Suppressed revolver?

Makes me want to tighten up the gap on my 500 and put one of these on it:

IMG_0327.jpg


Notice it's even got a handy hand-hold on the end! :D
 
My Dan Wesson is pretty quiet with the gap tightened up (say 0.002") and the 12" barrel installed. Not exactly a Hollywood like flea fart, but much milder than the same gun with the 4" barrel and standard 0.006" BC gap. The pressure wave must be reduced because the chamber/barrel pressure has dropped significantly before the bullet exits the barrel.
 
This thread jarred an old memory loose. I saw a movie or TV show once, probably a movie on the TV, where the character had a revolver with a silencer on it and was shooting somebody with it. The actor had poor coordination or really slow reflexes as there was a real gap between him firing each shot and him jerking the barrel up to simulate recoil. Sort of like the girls shot on Charley's Angels.

Then the "special effects" man, with fewer skills than my junior high stage crew, added the "ffffffftt!" noise after each "shot."

I remember laughing at it at the time and remembering it now still made me chuckle. Or maybe simulate chuckling.
 
Just wondering if you tightened the BC gap up with shims to about .001 or . 002 would that be enough to make a significant reduction in the noise escaping from the BC gap that a suppressor could be effective. Any comments?
 
My all time favorite Hollywood impossible use of a suppressor on a revolver was in Magnum Force, when officer Davis shot a fellow officer in a parking garage and then twisted the suppressor and pulled it straight off a vent ribbed Colt Python with full underlugged barrel. Not to mention the fact that, that puny little suppressor would have been blown off the gun with the first shot and probably would have made more noise than without it. :eek:

600px-DH2ColtPython-4_zpsd9uq0olq.jpg


HOGWASH! If you saw it in a movie, it MUST be real! :D:rolleyes: Same as if you read it on the Internet!

Actually, this thread is incredibly well-timed. I'm working on a magazine story about suppressors and you've all provided me with some interesting observations..
Many Thx!
 
I had a '95 Nagant for some years and before I could find any real ammo, I converted Winchester 32-20 brass using Lee dies (FWIW, easiest cartridge conversion ever). Of course, the brass was too short to enter the barrel, even when cocked, so some gases exited between the cylinder and barrel.

I then adjusted the bullet seater so that the bullet protruded from the cylinder, but not so far as to impede rotation. That helped a little, but the typical Nagant bullet was a 90-gr jacketed RN and I doubt it went into the barrel far enough.

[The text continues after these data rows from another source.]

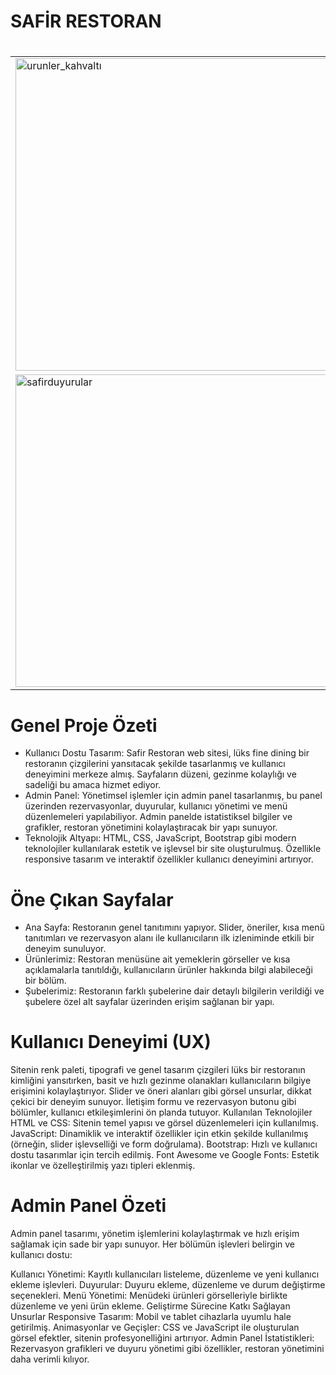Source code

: # SAFİR RESTORAN
#


<table>
  <tr>
    <td><img width="500" alt="urunler_kahvaltı" src="https://github.com/user-attachments/assets/dd021ae8-19d7-431d-88c7-aaf295e69140"></td>
    <td><img width="500" alt="subeler_istanbul" src="https://github.com/user-attachments/assets/5c66ac68-cdba-4bbf-bef7-0afeff95442e"></td>
  </tr>
  <tr>
    <td><img width="500" alt="safirduyurular" src="https://github.com/user-attachments/assets/26447239-1027-480a-afbe-ec29910c5911"></td>
    <td><img width="500" alt="AnaSayfa" src="https://github.com/user-attachments/assets/4428e5c2-b356-4257-b21a-433c72d26ea2"></td>
  </tr>
</table>

# Genel Proje Özeti
- Kullanıcı Dostu Tasarım: Safir Restoran web sitesi, lüks fine dining bir restoranın çizgilerini yansıtacak şekilde tasarlanmış ve kullanıcı deneyimini merkeze almış. Sayfaların düzeni, gezinme kolaylığı ve sadeliği bu amaca hizmet ediyor.
- Admin Panel: Yönetimsel işlemler için admin panel tasarlanmış, bu panel üzerinden rezervasyonlar, duyurular, kullanıcı yönetimi ve menü düzenlemeleri yapılabiliyor. Admin panelde istatistiksel bilgiler ve grafikler, restoran yönetimini kolaylaştıracak bir yapı sunuyor.
- Teknolojik Altyapı: HTML, CSS, JavaScript, Bootstrap gibi modern teknolojiler kullanılarak estetik ve işlevsel bir site oluşturulmuş. Özellikle responsive tasarım ve interaktif özellikler kullanıcı deneyimini artırıyor.

  
# Öne Çıkan Sayfalar
- Ana Sayfa: Restoranın genel tanıtımını yapıyor. Slider, öneriler, kısa menü tanıtımları ve rezervasyon alanı ile kullanıcıların ilk izleniminde etkili bir deneyim sunuluyor.
- Ürünlerimiz: Restoran menüsüne ait yemeklerin görseller ve kısa açıklamalarla tanıtıldığı, kullanıcıların ürünler hakkında bilgi alabileceği bir bölüm.
- Şubelerimiz: Restoranın farklı şubelerine dair detaylı bilgilerin verildiği ve şubelere özel alt sayfalar üzerinden erişim sağlanan bir yapı.

  
# Kullanıcı Deneyimi (UX)
Sitenin renk paleti, tipografi ve genel tasarım çizgileri lüks bir restoranın kimliğini yansıtırken, basit ve hızlı gezinme olanakları kullanıcıların bilgiye erişimini kolaylaştırıyor.
Slider ve öneri alanları gibi görsel unsurlar, dikkat çekici bir deneyim sunuyor.
İletişim formu ve rezervasyon butonu gibi bölümler, kullanıcı etkileşimlerini ön planda tutuyor.
Kullanılan Teknolojiler
HTML ve CSS: Sitenin temel yapısı ve görsel düzenlemeleri için kullanılmış.
JavaScript: Dinamiklik ve interaktif özellikler için etkin şekilde kullanılmış (örneğin, slider işlevselliği ve form doğrulama).
Bootstrap: Hızlı ve kullanıcı dostu tasarımlar için tercih edilmiş.
Font Awesome ve Google Fonts: Estetik ikonlar ve özelleştirilmiş yazı tipleri eklenmiş.

# Admin Panel Özeti
Admin panel tasarımı, yönetim işlemlerini kolaylaştırmak ve hızlı erişim sağlamak için sade bir yapı sunuyor. Her bölümün işlevleri belirgin ve kullanıcı dostu:

Kullanıcı Yönetimi: Kayıtlı kullanıcıları listeleme, düzenleme ve yeni kullanıcı ekleme işlevleri.
Duyurular: Duyuru ekleme, düzenleme ve durum değiştirme seçenekleri.
Menü Yönetimi: Menüdeki ürünleri görselleriyle birlikte düzenleme ve yeni ürün ekleme.
Geliştirme Sürecine Katkı Sağlayan Unsurlar
Responsive Tasarım: Mobil ve tablet cihazlarla uyumlu hale getirilmiş.
Animasyonlar ve Geçişler: CSS ve JavaScript ile oluşturulan görsel efektler, sitenin profesyonelliğini artırıyor.
Admin Panel İstatistikleri: Rezervasyon grafikleri ve duyuru yönetimi gibi özellikler, restoran yönetimini daha verimli kılıyor.
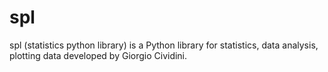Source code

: # spl
spl (statistics python library) is a Python library for statistics, data analysis, plotting data developed by Giorgio Cividini.
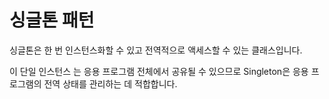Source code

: # 싱글톤 패턴

싱글톤은 한 번 인스턴스화할 수 있고 전역적으로 액세스할 수 있는 클래스입니다. 

이 단일 인스턴스 는 응용 프로그램 전체에서 공유될 수 있으므로 Singleton은 응용 프로그램의 전역 상태를 관리하는 데 적합합니다.

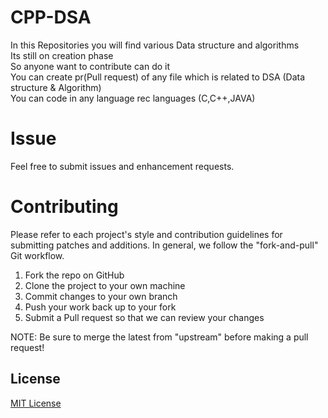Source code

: # CPP-DSA
  In this Repositories you will find various Data structure and algorithms  
  Its still on creation phase   
  So anyone want to contribute can do it  
  You can create pr(Pull request) of any file which is related to DSA (Data structure & Algorithm)  
  You can code in any language rec languages (C,C++,JAVA)
# Issue  
  Feel free to submit issues and enhancement requests.
# Contributing
Please refer to each project's style and contribution guidelines for submitting patches and additions. In general, we follow the "fork-and-pull" Git workflow.
1. Fork the repo on GitHub
2. Clone the project to your own machine
3. Commit changes to your own branch
4. Push your work back up to your fork
5. Submit a Pull request so that we can review your changes  

  
  NOTE: Be sure to merge the latest from "upstream" before making a pull request!
  
  ## License
  [MIT License](LICENSE)
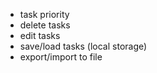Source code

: - task priority
- delete tasks
- edit tasks
- save/load tasks (local storage)
- export/import to file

So I found some cast bullets (NEI 98 gr. 32 Colt) which worked fairly well in closing the gas leaks.

Of course, by this time, Russia was selling genuine Nagant cartridges by the bushel basket, but in the meantime, I had fun playing. So much so that a neighbor, whose wife was Russian, had to have it. They're still playing with it, but have yet to fit a suppressor.